Finding and holding on to water is what life is all about here, especially for those plants and animals that, unlike people, birds, and larger predators such as wide-ranging coyotes and mountain lions, cannot leave. Desert plants and animals have developed strategies for survival. The kangaroo rat gets all its water from seeds. Spadefoot toads encase themselves in slime in the bottom of dried-up potholes, or tinajas, and wait months for heavy rains. Cacti gave up leaves in favor of protective spines and large water-saving waxy trunks that also help them photosynthesize food.

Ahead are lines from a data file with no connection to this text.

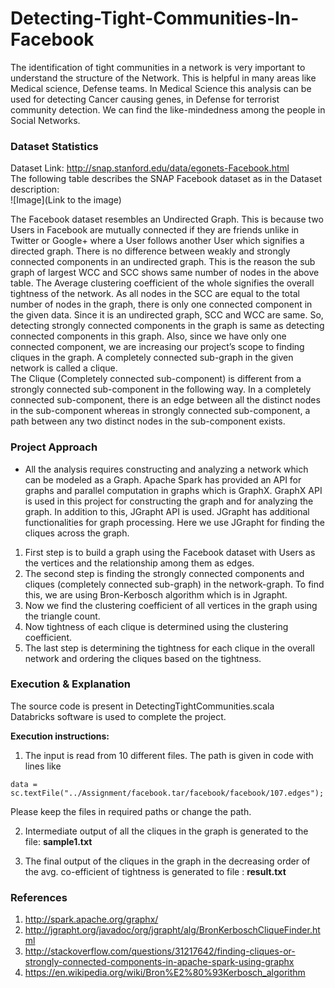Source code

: # Detecting-Tight-Communities-In-Facebook

The identification of tight communities in a network is very important to understand the structure of the Network. This is helpful in many areas like Medical science, Defense teams. In Medical Science this analysis can be used for detecting Cancer causing genes, in Defense for terrorist community detection. We can find the like-mindedness among the people in Social Networks.

### Dataset Statistics
Dataset Link: http://snap.stanford.edu/data/egonets-Facebook.html  
The following table describes the SNAP Facebook dataset as in the Dataset description:  
![Image](Link to the image)

The Facebook dataset resembles an Undirected Graph. This is because two Users in Facebook are mutually connected if they are friends unlike in Twitter or Google+ where a User follows another User which signifies a directed graph. There is no difference between weakly and strongly connected components in an undirected graph. This is the reason the sub graph of largest WCC and SCC shows same number of nodes in the above table. The Average clustering coefficient of the whole signifies the overall tightness of the network. As all nodes in the SCC are equal to the total number of nodes in the graph, there is only one connected component in the given data. Since it is an undirected graph, SCC and WCC are same. So, detecting strongly connected components in the graph is same as detecting connected components in this graph. Also, since we have only one connected component, we are increasing our project’s scope to finding cliques in the graph. A completely connected sub-graph in the given network is called a clique.  
The Clique (Completely connected sub-component) is different from a strongly connected sub-component in the following way. In a completely connected sub-component, there is an edge between all the distinct nodes in the sub-component whereas in strongly connected sub-component, a path between any two distinct nodes in the sub-component exists.

### Project Approach
* All the analysis requires constructing and analyzing a network which can be modeled as a Graph. Apache Spark has provided an API for graphs and parallel computation in graphs which is GraphX. GraphX API is used in this project for constructing the graph and for analyzing the graph. In addition to this, JGrapht API is used. JGrapht has additional functionalities for graph processing. Here we use JGrapht for finding the cliques across the graph.

1. First step is to build a graph using the Facebook dataset with Users as the vertices and the relationship among them as edges.
2. The second step is finding the strongly connected components and cliques (completely connected sub-graph) in the network-graph. To find this, we are using Bron-Kerbosch algorithm which is in Jgrapht.
3. Now we find the clustering coefficient of all vertices in the graph using the triangle count.
4. Now tightness of each clique is determined using the clustering coefficient.
5. The last step is determining the tightness for each clique in the overall network and ordering the cliques based on the tightness.

### Execution & Explanation
The source code is present in DetectingTightCommunities.scala  
Databricks software is used to complete the project.  

**Execution instructions:**  

1. The input is read from 10 different files. The path is given in code with lines like

```
data = sc.textFile("../Assignment/facebook.tar/facebook/facebook/107.edges");
```

Please keep the files in required paths or change the path.

2. Intermediate output of all the cliques in the graph is generated to the file: **sample1.txt**

3. The final output of the cliques in the graph in the decreasing order of the avg. co-efficient of tightness is generated to file : **result.txt**

### References
1. http://spark.apache.org/graphx/
2. http://jgrapht.org/javadoc/org/jgrapht/alg/BronKerboschCliqueFinder.html
3. http://stackoverflow.com/questions/31217642/finding-cliques-or-strongly-connected-components-in-apache-spark-using-graphx
4. https://en.wikipedia.org/wiki/Bron%E2%80%93Kerbosch_algorithm
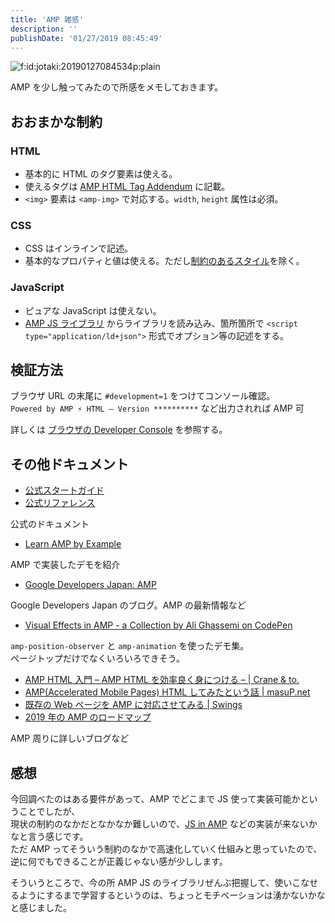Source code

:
```yaml
---
title: 'AMP 雑感'
description: ''
publishDate: '01/27/2019 08:45:49'
---
```


<p><span itemscope itemtype="http://schema.org/Photograph"><img src="/images/hatena/20190127084534.png" alt="f:id:jotaki:20190127084534p:plain" title="f:id:jotaki:20190127084534p:plain" class="hatena-fotolife" itemprop="image" /></span></p>

<p>AMP を少し触ってみたので所感をメモしておきます。</p>

<h2>おおまかな制約</h2>

<h3>HTML</h3>

<ul>
<li>基本的に HTML のタグ要素は使える。</li>
<li>使えるタグは <a href="https://github.com/ampproject/amphtml/blob/master/spec/amp-tag-addendum.md">AMP HTML Tag Addendum</a> に記載。</li>
<li><code>&lt;img&gt;</code> 要素は <code>&lt;amp-img&gt;</code> で対応する。<code>width</code>, <code>height</code> 属性は必須。</li>
</ul>

<h3>CSS</h3>

<ul>
<li>CSS はインラインで記述。</li>
<li>基本的なプロパティと値は使える。ただし<a href="https://www.ampproject.org/ja/docs/design/responsive/style_pages">制約のあるスタイル</a>を除く。</li>
</ul>

<h3>JavaScript</h3>

<ul>
<li>ピュアな JavaScript は使えない。</li>
<li><a href="https://github.com/ampproject/amphtml/tree/master/src">AMP JS ライブラリ</a> からライブラリを読み込み、箇所箇所で <code>&lt;script type="application/ld+json"&gt;</code> 形式でオプション等の記述をする。</li>
</ul>

<h2>検証方法</h2>

<p>ブラウザ URL の末尾に <code>#development=1</code> をつけてコンソール確認。<br/>
<code>Powered by AMP ⚡ HTML – Version **********</code> など出力されれば AMP 可</p>

<p>詳しくは <a href="https://www.ampproject.org/ja/docs/fundamentals/validate">ブラウザの Developer Console</a> を参照する。</p>

<h2>その他ドキュメント</h2>

<ul>
<li><a href="https://www.ampproject.org/ja/docs/getting_started/create">公式スタートガイド</a></li>
<li><a href="https://www.ampproject.org/ja/docs/reference/components">公式リファレンス</a></li>
</ul>

<p>公式のドキュメント</p>

<ul>
<li><a href="https://ampbyexample.com/">Learn AMP by Example</a></li>
</ul>

<p>AMP で実装したデモを紹介</p>

<ul>
<li><a href="https://developers-jp.googleblog.com/search/label/AMP">Google Developers Japan: AMP</a></li>
</ul>

<p>Google Developers Japan のブログ。AMP の最新情報など</p>

<ul>
<li><a href="https://codepen.io/collection/nMJYrv/">Visual Effects in AMP - a Collection by Ali Ghassemi on CodePen</a></li>
</ul>

<p><code>amp-position-observer</code> と <code>amp-animation</code> を使ったデモ集。<br/>
ページトップだけでなくいろいろできそう。</p>

<ul>
<li><a href="https://www.craneto.co.jp/archives/467/">AMP HTML 入門 – AMP HTML を効率良く身につける – | Crane &amp; to.</a></li>
<li><a href="https://masup.net/2015/10/fits-amp-html.shtml">AMP(Accelerated Mobile Pages) HTML してみたという話 | masuP.net</a></li>
<li><a href="https://bulan.co/swings/amp-builds/">既存の Web ページを AMP に対応させてみる | Swings</a></li>
<li><a href="https://firstlayout.net/roadmap-of-amp-in-2019/">2019 年の AMP のロードマップ</a></li>
</ul>

<p>AMP 周りに詳しいブログなど</p>

<h2>感想</h2>

<p>今回調べたのはある要件があって、AMP でどこまで JS 使って実装可能かということでしたが、<br/>
現状の制約のなかだとなかなか難しいので、<a href="https://www.suzukikenichi.com/blog/js-in-amp-with-web-worker/">JS in AMP</a> などの実装が来ないかなと言う感じです。<br/>
ただ AMP ってそういう制約のなかで高速化していく仕組みと思っていたので、逆に何でもできることが正義じゃない感が少しします。</p>

<p>そういうところで、今の所 AMP JS のライブラリぜんぶ把握して、使いこなせるようにするまで学習するというのは、ちょっとモチベーションは湧かないかなと感じました。</p>
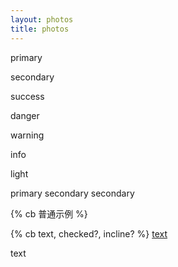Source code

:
 ```yaml
---
layout: photos
title: photos
---
```

<p class="note note-primary">primary</p>
<p class="note note-secondary">secondary</p>
<p class="note note-success">success</p>
<p class="note note-danger">danger</p>
<p class="note note-warning">warning</p>
<p class="note note-info">info</p>
<p class="note note-light">light</p>

<span class="label label-primary">primary</span>
<span class="label label-secondary">secondary</span>
<span class="label label-success">secondary</span>

{% cb 普通示例 %}


{% cb text, checked?, incline? %}
<a class="btn" href="url" title="title">text</a>

<a class="btn" title="title">text</a>
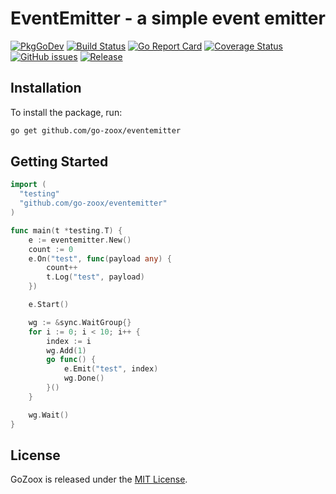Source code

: # EventEmitter - a simple event emitter

[![PkgGoDev](https://pkg.go.dev/badge/github.com/go-zoox/eventemitter)](https://pkg.go.dev/github.com/go-zoox/eventemitter)
[![Build Status](https://github.com/go-zoox/eventemitter/actions/workflows/ci.yml/badge.svg?branch=master)](https://github.com/go-zoox/eventemitter/actions/workflows/ci.yml)
[![Go Report Card](https://goreportcard.com/badge/github.com/go-zoox/eventemitter)](https://goreportcard.com/report/github.com/go-zoox/eventemitter)
[![Coverage Status](https://coveralls.io/repos/github/go-zoox/eventemitter/badge.svg?branch=master)](https://coveralls.io/github/go-zoox/eventemitter?branch=master)
[![GitHub issues](https://img.shields.io/github/issues/go-zoox/eventemitter.svg)](https://github.com/go-zoox/eventemitter/issues)
[![Release](https://img.shields.io/github/eventemitter/go-zoox/eventemitter.svg?label=Release)](https://github.com/go-zoox/eventemitter/eventemitters)

## Installation
To install the package, run:
```bash
go get github.com/go-zoox/eventemitter
```

## Getting Started

```go
import (
  "testing"
  "github.com/go-zoox/eventemitter"
)

func main(t *testing.T) {
	e := eventemitter.New()
	count := 0
	e.On("test", func(payload any) {
		count++
		t.Log("test", payload)
	})

	e.Start()

	wg := &sync.WaitGroup{}
	for i := 0; i < 10; i++ {
		index := i
		wg.Add(1)
		go func() {
			e.Emit("test", index)
			wg.Done()
		}()
	}

	wg.Wait()
}
```

## License
GoZoox is released under the [MIT License](./LICENSE).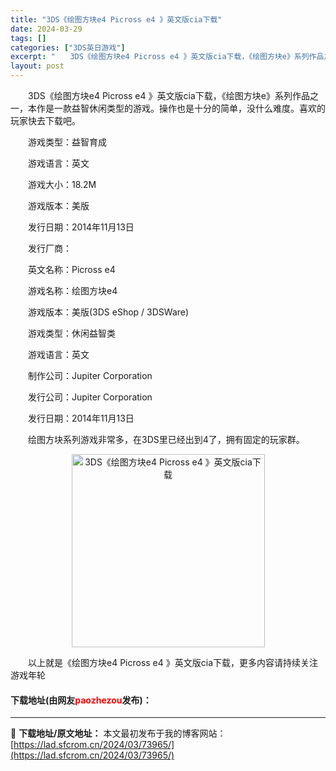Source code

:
 ```yaml
---
title: "3DS《绘图方块e4 Picross e4 》英文版cia下载"
date: 2024-03-29
tags: []
categories: ["3DS英日游戏"]
excerpt: "　　3DS《绘图方块e4 Picross e4 》英文版cia下载，《绘图方块e》系列作品之一，本作是一款益智休闲类型的游戏。操作也是十分的简单，没什么难度。喜欢的玩家快去下载吧。 　　游戏类型：益智育成 　　游戏语言：英文 　　游戏大小：18.2M 　　游戏版本：美版 　　发行日期：2014年11&hellip;"
layout: post
---
```


 <p>　　3DS《绘图方块e4 Picross e4 》英文版cia下载，《绘图方块e》系列作品之一，本作是一款益智休闲类型的游戏。操作也是十分的简单，没什么难度。喜欢的玩家快去下载吧。</p> <p>　　游戏类型：益智育成</p> <p>　　游戏语言：英文</p> <p>　　游戏大小：18.2M</p> <p>　　游戏版本：美版</p> <p>　　发行日期：2014年11月13日</p> <p>　　发行厂商：</p> <p>　　英文名称：Picross e4</p> <p>　　游戏名称：绘图方块e4</p> <p>　　游戏版本：美版(3DS eShop / 3DSWare)</p> <p>　　游戏类型：休闲益智类</p> <p>　　游戏语言：英文</p> <p>　　制作公司：Jupiter Corporation</p> <p>　　发行公司：Jupiter Corporation</p> <p>　　发行日期：2014年11月13日</p> <p>　　绘图方块系列游戏非常多，在3DS里已经出到4了，拥有固定的玩家群。</p> <p align="center"><img align="" border="0" src="https://lad.sfcrom.cn/wp-content/uploads/2024/03/20240329_66063327c1d71.jpg" width="309" alt="3DS《绘图方块e4 Picross e4 》英文版cia下载" /></p> <p>　　以上就是《绘图方块e4 Picross e4 》英文版cia下载，更多内容请持续关注游戏年轮</p> <p><h4>下载地址(由网友<font color="red">paozhezou</font>发布)：</h4></p> 

---
📖 **下载地址/原文地址：** 本文最初发布于我的博客网站：[https://lad.sfcrom.cn/2024/03/73965/](https://lad.sfcrom.cn/2024/03/73965/)
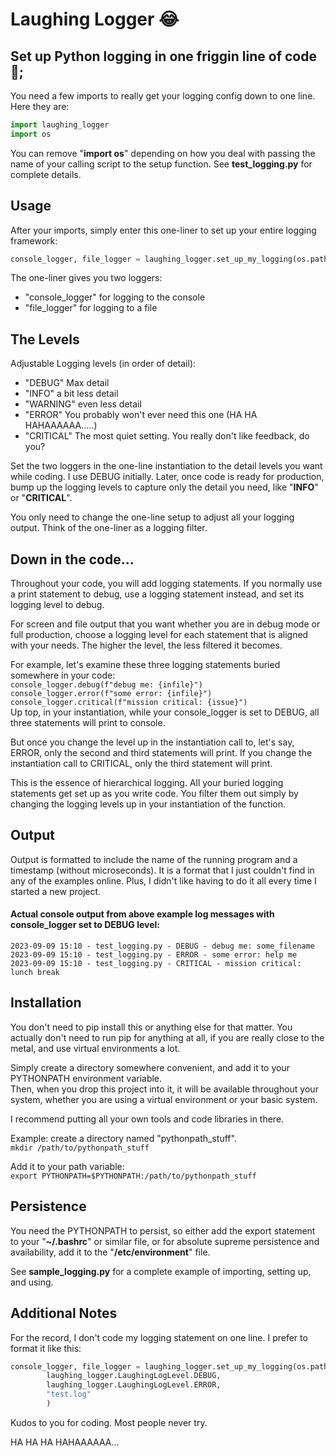 # Laughing Logger &#x1F602;
## Set up Python logging in one friggin line of code  &#x1F923;;

You need a few imports to really get your logging config down to one line.  Here they are:
```python
import laughing_logger
import os
```
You can remove "__import os__" depending on how you deal with passing the name of your calling script to the setup function.  See __test_logging.py__ for complete details.  


## Usage
After your imports, simply enter this one-liner to set up your entire logging framework:  
```python
console_logger, file_logger = laughing_logger.set_up_my_logging(os.path.basename(__file__), laughing_logger.LaughingLogLevel.DEBUG, laughing_logger.LaughingLogLevel.ERROR, "test.log")

```

The one-liner gives you two loggers:  
- "console_logger" for logging to the console
- "file_logger" for logging to a file

## The Levels
Adjustable Logging levels (in order of detail):
- "DEBUG"     Max detail
- "INFO"      a bit less detail
- "WARNING"   even less detail
- "ERROR"  You probably won't ever need this one  (HA HA HAHAAAAAA.....)
- "CRITICAL"  The most quiet setting.  You really don't like feedback, do you?  

Set the two loggers in the one-line instantiation to the detail levels you want while coding.  I use DEBUG initially. Later, once code is ready for production, bump up the logging levels to capture only the detail you need, like "__INFO__" or "__CRITICAL__".  

You only need to change the one-line setup to adjust all your logging output. Think of the one-liner as a logging filter.  

## Down in the code...
Throughout your code, you will add logging statements.  If you normally use a print statement to debug, use a logging statement instead, and set its logging level to debug.  

For screen and file output that you want whether you are in debug mode or full production, choose a logging level for each statement that is aligned with your needs. The higher the level, the less filtered it becomes.  

For example, let's examine these three logging statements buried somewhere in your code:  
`console_logger.debug(f"debug me: {infile}")`  
`console_logger.error(f"some error: {infile}")`  
`console_logger.critical(f"mission critical: {issue}")`  
Up top, in your instantiation, while your console_logger is set to DEBUG, all three statements will print to console.  

But once you change the level up in the instantiation call to, let's say, ERROR, only the second and third statements will print.  If you change the instantiation call to CRITICAL, only the third statement will print.  

This is the essence of hierarchical logging. All your buried logging statements get set up as you write code.  You filter them out simply by changing the logging levels up in your instantiation of the function.


## Output
Output is formatted to include the name of the running program and a timestamp (without microseconds).  It is a format that I just couldn't find in any of the examples online. Plus, I didn't like having to do it all every time I started a new project.  

#### Actual console output from above example log messages with console_logger set to DEBUG level:  
    2023-09-09 15:10 - test_logging.py - DEBUG - debug me: some_filename  
    2023-09-09 15:10 - test_logging.py - ERROR - some error: help me  
    2023-09-09 15:10 - test_logging.py - CRITICAL - mission critical: lunch break  

## Installation
You don't need to pip install this or anything else for that matter.  You actually don't need to run pip for anything at all, if you are really close to the metal, and use virtual environments a lot.  

Simply create a directory somewhere convenient, and add it to your PYTHONPATH environment variable.  
Then, when you drop this project into it, it will be available throughout your system, whether you are using a virtual environment or your basic system.  

I recommend putting all your own tools and code libraries in there.  

Example: create a directory named "pythonpath_stuff".  
`mkdir /path/to/pythonpath_stuff`  

Add it to your path variable:  
`export PYTHONPATH=$PYTHONPATH:/path/to/pythonpath_stuff`  

## Persistence
You need the PYTHONPATH to persist, so either add the export statement to your "__~/.bashrc__" or similar file, or for absolute supreme persistence and availability, add it to the "__/etc/environment__" file.  

See __sample_logging.py__ for a complete example of importing, setting up, and using.  

## Additional Notes  
For the record, I don't code my logging statement on one line.  I prefer to format it like this:  
```python
console_logger, file_logger = laughing_logger.set_up_my_logging(os.path.basename(__file__),  
        laughing_logger.LaughingLogLevel.DEBUG,  
        laughing_logger.LaughingLogLevel.ERROR,  
        "test.log"  
        )

```

Kudos to you for coding.  Most people never try.  

HA HA HA HAHAAAAAA...  
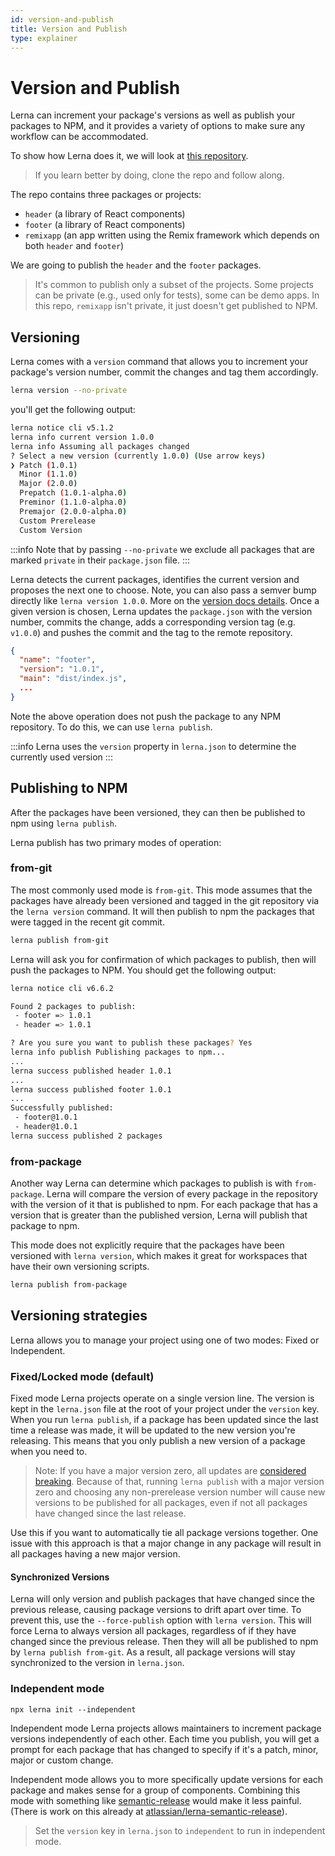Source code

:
 ```yaml
---
id: version-and-publish
title: Version and Publish
type: explainer
---
```


# Version and Publish

Lerna can increment your package's versions as well as publish your packages to NPM, and it provides a variety of options to make sure any workflow can be accommodated.

To show how Lerna does it, we will look at [this repository](https://github.com/lerna/getting-started-example).

> If you learn better by doing, clone the repo and follow along.

The repo contains three packages or projects:

- `header` (a library of React components)
- `footer` (a library of React components)
- `remixapp` (an app written using the Remix framework which depends on both `header` and `footer`)

We are going to publish the `header` and the `footer` packages.

> It's common to publish only a subset of the projects. Some projects can be private (e.g., used only for tests), some
> can be demo apps. In this repo, `remixapp` isn't private, it just doesn't get published to NPM.

## Versioning

Lerna comes with a `version` command that allows you to increment your package's version number, commit the changes and tag them accordingly.

```bash
lerna version --no-private
```

you'll get the following output:

```bash
lerna notice cli v5.1.2
lerna info current version 1.0.0
lerna info Assuming all packages changed
? Select a new version (currently 1.0.0) (Use arrow keys)
❯ Patch (1.0.1)
  Minor (1.1.0)
  Major (2.0.0)
  Prepatch (1.0.1-alpha.0)
  Preminor (1.1.0-alpha.0)
  Premajor (2.0.0-alpha.0)
  Custom Prerelease
  Custom Version
```

:::info
Note that by passing `--no-private` we exclude all packages that are marked `private` in their `package.json` file.
:::

Lerna detects the current packages, identifies the current version and proposes the next one to choose. Note, you can also pass a semver bump directly like `lerna version 1.0.0`. More on the [version docs details](https://github.com/lerna/lerna/tree/main/libs/commands/version#readme). Once a given version is chosen, Lerna updates the `package.json` with the version number, commits the change, adds a corresponding version tag (e.g. `v1.0.0`) and pushes the commit and the tag to the remote repository.

```json title="packages/footer/package.json"
{
  "name": "footer",
  "version": "1.0.1",
  "main": "dist/index.js",
  ...
}
```

Note the above operation does not push the package to any NPM repository. To do this, we can use `lerna publish`.

:::info
Lerna uses the `version` property in `lerna.json` to determine the currently used version
:::

## Publishing to NPM

After the packages have been versioned, they can then be published to npm using `lerna publish`.

Lerna publish has two primary modes of operation:

### from-git

The most commonly used mode is `from-git`. This mode assumes that the packages have already been versioned and tagged in the git repository via the `lerna version` command. It will then publish to npm the packages that were tagged in the recent git commit.

```bash
lerna publish from-git
```

Lerna will ask you for confirmation of which packages to publish, then will push the packages to NPM. You should get the following output:

```bash title="Terminal Output"
lerna notice cli v6.6.2

Found 2 packages to publish:
 - footer => 1.0.1
 - header => 1.0.1

? Are you sure you want to publish these packages? Yes
lerna info publish Publishing packages to npm...
...
lerna success published header 1.0.1
...
lerna success published footer 1.0.1
...
Successfully published:
 - footer@1.0.1
 - header@1.0.1
lerna success published 2 packages
```

### from-package

Another way Lerna can determine which packages to publish is with `from-package`. Lerna will compare the version of every package in the repository with the version of it that is published to npm. For each package that has a version that is greater than the published version, Lerna will publish that package to npm.

This mode does not explicitly require that the packages have been versioned with `lerna version`, which makes it great for workspaces that have their own versioning scripts.

```bash
lerna publish from-package
```

## Versioning strategies

Lerna allows you to manage your project using one of two modes: Fixed or Independent.

### Fixed/Locked mode (default)

Fixed mode Lerna projects operate on a single version line. The version is kept in the `lerna.json` file at the root of your project under the `version` key. When you run `lerna publish`, if a package has been updated since the last time a release was made, it will be updated to the new version you're releasing. This means that you only publish a new version of a package when you need to.

> Note: If you have a major version zero, all updates are [considered breaking](https://semver.org/#spec-item-4). Because of that, running `lerna publish` with a major version zero and choosing any non-prerelease version number will cause new versions to be published for all packages, even if not all packages have changed since the last release.

Use this if you want to automatically tie all package versions together. One issue with this approach is that a major change in any package will result in all packages having a new major version.

#### Synchronized Versions

Lerna will only version and publish packages that have changed since the previous release, causing package versions to drift apart over time. To prevent this, use the `--force-publish` option with `lerna version`. This will force Lerna to always version all packages, regardless of if they have changed since the previous release. Then they will all be published to npm by `lerna publish from-git`. As a result, all package versions will stay synchronized to the version in `lerna.json`.

### Independent mode

`npx lerna init --independent`

Independent mode Lerna projects allows maintainers to increment package versions independently of each other. Each time you publish, you will get a prompt for each package that has changed to specify if it's a patch, minor, major or custom change.

Independent mode allows you to more specifically update versions for each package and makes sense for a group of components. Combining this mode with something like [semantic-release](https://github.com/semantic-release/semantic-release) would make it less painful. (There is work on this already at [atlassian/lerna-semantic-release](https://github.com/atlassian/lerna-semantic-release)).

> Set the `version` key in `lerna.json` to `independent` to run in independent mode.
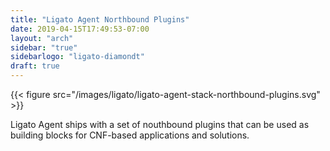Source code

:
 ```yaml
---
title: "Ligato Agent Northbound Plugins"
date: 2019-04-15T17:49:53-07:00
layout: "arch"
sidebar: "true"
sidebarlogo: "ligato-diamondt"
draft: true
---
```




{{< figure src="/images/ligato/ligato-agent-stack-northbound-plugins.svg" >}}

Ligato Agent ships with a set of nouthbound plugins that can be used as building blocks for CNF-based applications and solutions.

“In the desert … the very fauna and flora proclaim that one can have a great deal of certain things while having very little of others.” – Joseph Wood Krutch, The Desert Year.

The lay of the land

The southern part of the state is “basin and range”, a land of craggy, young volcanic mountains that form verdant “sky islands” above huge desert basins and ephemeral playa wetlands, such as those around Willcox, that attract thousands of migratory waterfowl each winter. By contrast, northern Arizona’s Colorado Plateau soars from 5,000 to 12,000ft (1,500–3,600 meters) in a sprawling high country of volcanic peaks and uplifted plateaux, expansive ponderosa pine forest, glittering lakes, alpine meadows, and sandstone canyons carved by the Colorado River and its tributaries. In between, at 3,500 to 5,000ft (1,100–1,500 meters), are sweeping grasslands around the fast-growing communities of central Arizona’s Payson and Prescott and the US–Mexico border around Patagonia (Arizona’s historic cattle country), transitioning to pinyon-juniper dwarf forest between 5,500 and 7,000ft (1,700–2,100 meters) in areas like Sedona on the Mogollon Rim.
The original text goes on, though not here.